Per quanto riguarda la preghiera, è importante scegliere almeno un giorno, meglio se al mattino, in cui custodire trenta minuti di silenzio e preghiera. Ritengo che siano poche le eccezioni in cui non sia possibile trovare un tempo così piccolo nell’arco di un’intera settimana. Meditate il vangelo del giorno, leggete un libro dell’Antico Testamento – l’Esodo o Isaia -, la vita dei santi, le riflessioni che il Papa ci offre. Trovate uno spazio per abituare lo sguardo a contemplare gli avvenimenti che vivremo nella Settimana santa.
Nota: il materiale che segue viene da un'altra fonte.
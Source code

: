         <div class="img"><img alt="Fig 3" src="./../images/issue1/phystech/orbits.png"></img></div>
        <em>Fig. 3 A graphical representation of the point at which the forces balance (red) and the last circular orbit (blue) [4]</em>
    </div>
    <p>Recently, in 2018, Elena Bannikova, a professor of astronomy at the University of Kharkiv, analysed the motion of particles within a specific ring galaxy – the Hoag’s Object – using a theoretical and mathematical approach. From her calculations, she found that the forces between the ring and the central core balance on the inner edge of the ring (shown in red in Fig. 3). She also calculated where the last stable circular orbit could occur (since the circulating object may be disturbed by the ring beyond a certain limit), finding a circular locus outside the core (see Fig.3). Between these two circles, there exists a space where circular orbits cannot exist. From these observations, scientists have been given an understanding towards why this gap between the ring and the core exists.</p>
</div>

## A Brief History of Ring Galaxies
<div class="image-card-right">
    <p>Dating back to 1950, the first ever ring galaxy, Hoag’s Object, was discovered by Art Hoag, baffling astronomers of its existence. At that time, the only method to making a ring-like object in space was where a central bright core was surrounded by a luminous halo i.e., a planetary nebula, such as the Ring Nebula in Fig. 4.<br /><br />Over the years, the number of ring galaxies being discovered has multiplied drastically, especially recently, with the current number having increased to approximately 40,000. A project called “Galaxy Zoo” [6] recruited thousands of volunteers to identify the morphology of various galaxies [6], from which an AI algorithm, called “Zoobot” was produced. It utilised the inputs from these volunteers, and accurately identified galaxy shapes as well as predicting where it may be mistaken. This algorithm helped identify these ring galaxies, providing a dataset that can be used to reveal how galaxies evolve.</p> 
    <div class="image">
Infine, tutti siamo a conoscenza di situazioni di solitudine e di difficoltà vicino a noi. Prendiamoci l’impegno di fare visita almeno una volta alla settimana a queste persone.
Sono convinto che le energie e il tempo dedicato a queste attività non andrà sprecato, ma porterà alla vostra vita frutti di conversione e di gioia incomparabili.
Cari fratelli e sorelle, faccio mie le parole accorate di san Paolo: vi supplichiamo in nome di Cristo: lasciatevi riconciliare con Dio (2Cor 5,20). Incamminiamoci con decisione sulla strada del ritorno al Padre! La meta definitiva è la Pasqua e la sua luce.
Così sia!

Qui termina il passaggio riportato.